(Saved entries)
· · · · ·

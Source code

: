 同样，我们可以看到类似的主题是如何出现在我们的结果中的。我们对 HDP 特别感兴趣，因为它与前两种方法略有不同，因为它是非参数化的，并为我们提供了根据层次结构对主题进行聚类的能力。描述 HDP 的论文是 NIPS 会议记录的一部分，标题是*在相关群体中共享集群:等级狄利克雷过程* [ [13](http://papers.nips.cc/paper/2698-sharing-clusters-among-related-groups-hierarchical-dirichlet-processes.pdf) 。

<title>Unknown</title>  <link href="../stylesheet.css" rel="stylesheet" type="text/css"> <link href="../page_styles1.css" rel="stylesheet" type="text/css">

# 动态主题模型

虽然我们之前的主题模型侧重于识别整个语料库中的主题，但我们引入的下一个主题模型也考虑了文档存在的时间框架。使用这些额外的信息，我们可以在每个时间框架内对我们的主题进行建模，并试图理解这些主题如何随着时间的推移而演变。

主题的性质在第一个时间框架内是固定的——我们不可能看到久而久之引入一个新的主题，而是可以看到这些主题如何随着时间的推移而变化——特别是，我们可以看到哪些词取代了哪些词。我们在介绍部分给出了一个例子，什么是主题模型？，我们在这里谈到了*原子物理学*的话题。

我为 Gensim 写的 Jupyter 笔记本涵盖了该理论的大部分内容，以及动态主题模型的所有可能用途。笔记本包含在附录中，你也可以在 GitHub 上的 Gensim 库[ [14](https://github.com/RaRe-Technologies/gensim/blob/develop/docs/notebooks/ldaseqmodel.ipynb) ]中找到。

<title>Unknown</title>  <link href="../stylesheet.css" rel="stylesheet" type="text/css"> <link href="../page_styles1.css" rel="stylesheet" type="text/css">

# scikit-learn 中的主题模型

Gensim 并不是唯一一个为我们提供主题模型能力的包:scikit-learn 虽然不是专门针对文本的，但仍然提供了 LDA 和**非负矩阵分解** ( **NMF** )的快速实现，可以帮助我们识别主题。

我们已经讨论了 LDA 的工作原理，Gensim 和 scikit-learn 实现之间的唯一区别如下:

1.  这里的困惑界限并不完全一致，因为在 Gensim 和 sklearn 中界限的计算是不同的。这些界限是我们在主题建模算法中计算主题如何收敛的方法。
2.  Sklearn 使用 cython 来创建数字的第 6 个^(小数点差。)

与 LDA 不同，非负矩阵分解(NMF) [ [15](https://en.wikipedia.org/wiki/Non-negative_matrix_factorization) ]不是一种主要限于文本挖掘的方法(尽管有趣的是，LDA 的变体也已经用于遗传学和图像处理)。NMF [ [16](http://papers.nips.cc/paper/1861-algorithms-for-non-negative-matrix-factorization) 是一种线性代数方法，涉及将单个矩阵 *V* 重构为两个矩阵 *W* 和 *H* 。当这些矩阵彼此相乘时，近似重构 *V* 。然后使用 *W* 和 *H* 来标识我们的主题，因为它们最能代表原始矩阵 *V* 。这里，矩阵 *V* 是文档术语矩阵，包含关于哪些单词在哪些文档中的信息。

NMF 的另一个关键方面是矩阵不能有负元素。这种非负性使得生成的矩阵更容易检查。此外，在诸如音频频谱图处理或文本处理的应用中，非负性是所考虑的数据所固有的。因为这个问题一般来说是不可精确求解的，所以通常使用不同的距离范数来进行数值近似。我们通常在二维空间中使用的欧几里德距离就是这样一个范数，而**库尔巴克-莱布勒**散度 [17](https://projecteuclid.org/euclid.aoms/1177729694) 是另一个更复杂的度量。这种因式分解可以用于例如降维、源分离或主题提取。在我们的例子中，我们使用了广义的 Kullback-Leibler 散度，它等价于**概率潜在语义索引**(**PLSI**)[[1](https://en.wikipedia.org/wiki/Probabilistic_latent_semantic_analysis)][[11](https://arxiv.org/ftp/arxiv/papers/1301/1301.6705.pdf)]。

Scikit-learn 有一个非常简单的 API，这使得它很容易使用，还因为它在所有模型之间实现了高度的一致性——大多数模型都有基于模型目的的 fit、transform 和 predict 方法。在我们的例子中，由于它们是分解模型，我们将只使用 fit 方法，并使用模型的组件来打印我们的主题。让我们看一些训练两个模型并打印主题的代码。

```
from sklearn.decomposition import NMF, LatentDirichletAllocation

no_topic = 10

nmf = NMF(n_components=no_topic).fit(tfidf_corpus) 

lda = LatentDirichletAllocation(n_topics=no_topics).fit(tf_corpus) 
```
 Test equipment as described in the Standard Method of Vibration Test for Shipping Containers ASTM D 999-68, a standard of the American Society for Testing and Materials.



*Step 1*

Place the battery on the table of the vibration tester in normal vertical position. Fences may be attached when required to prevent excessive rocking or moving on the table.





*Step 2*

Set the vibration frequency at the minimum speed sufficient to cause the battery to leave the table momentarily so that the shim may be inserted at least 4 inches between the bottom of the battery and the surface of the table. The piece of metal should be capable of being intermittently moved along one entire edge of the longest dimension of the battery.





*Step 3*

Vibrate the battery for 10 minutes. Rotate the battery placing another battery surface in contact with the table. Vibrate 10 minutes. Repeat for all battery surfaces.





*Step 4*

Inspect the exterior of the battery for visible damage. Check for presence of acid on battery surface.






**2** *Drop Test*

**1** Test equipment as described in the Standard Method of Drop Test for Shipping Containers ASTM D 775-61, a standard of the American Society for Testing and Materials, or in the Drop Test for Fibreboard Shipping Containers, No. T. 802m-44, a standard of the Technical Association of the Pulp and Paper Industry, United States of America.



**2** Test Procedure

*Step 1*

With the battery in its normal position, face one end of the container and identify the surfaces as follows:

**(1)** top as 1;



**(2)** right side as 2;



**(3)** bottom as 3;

· · · · ·

Assigned task: Your answer must consist only of the lines from the start of the records above through the line with "我为 Gensim 写的", each retyped exactly.

Answer box:
Source code

: 同样，我们可以看到类似的主题是如何出现在我们的结果中的。我们对 HDP 特别感兴趣，因为它与前两种方法略有不同，因为它是非参数化的，并为我们提供了根据层次结构对主题进行聚类的能力。描述 HDP 的论文是 NIPS 会议记录的一部分，标题是*在相关群体中共享集群:等级狄利克雷过程* [ [13](http://papers.nips.cc/paper/2698-sharing-clusters-among-related-groups-hierarchical-dirichlet-processes.pdf) 。

<title>Unknown</title>  <link href="../stylesheet.css" rel="stylesheet" type="text/css"> <link href="../page_styles1.css" rel="stylesheet" type="text/css">

# 动态主题模型

虽然我们之前的主题模型侧重于识别整个语料库中的主题，但我们引入的下一个主题模型也考虑了文档存在的时间框架。使用这些额外的信息，我们可以在每个时间框架内对我们的主题进行建模，并试图理解这些主题如何随着时间的推移而演变。

主题的性质在第一个时间框架内是固定的——我们不可能看到久而久之引入一个新的主题，而是可以看到这些主题如何随着时间的推移而变化——特别是，我们可以看到哪些词取代了哪些词。我们在介绍部分给出了一个例子，什么是主题模型？，我们在这里谈到了*原子物理学*的话题。

我为 Gensim 写的 Jupyter 笔记本涵盖了该理论的大部分内容，以及动态主题模型的所有可能用途。笔记本包含在附录中，你也可以在 GitHub 上的 Gensim 库[ [14](https://github.com/RaRe-Technologies/gensim/blob/develop/docs/notebooks/ldaseqmodel.ipynb) ]中找到。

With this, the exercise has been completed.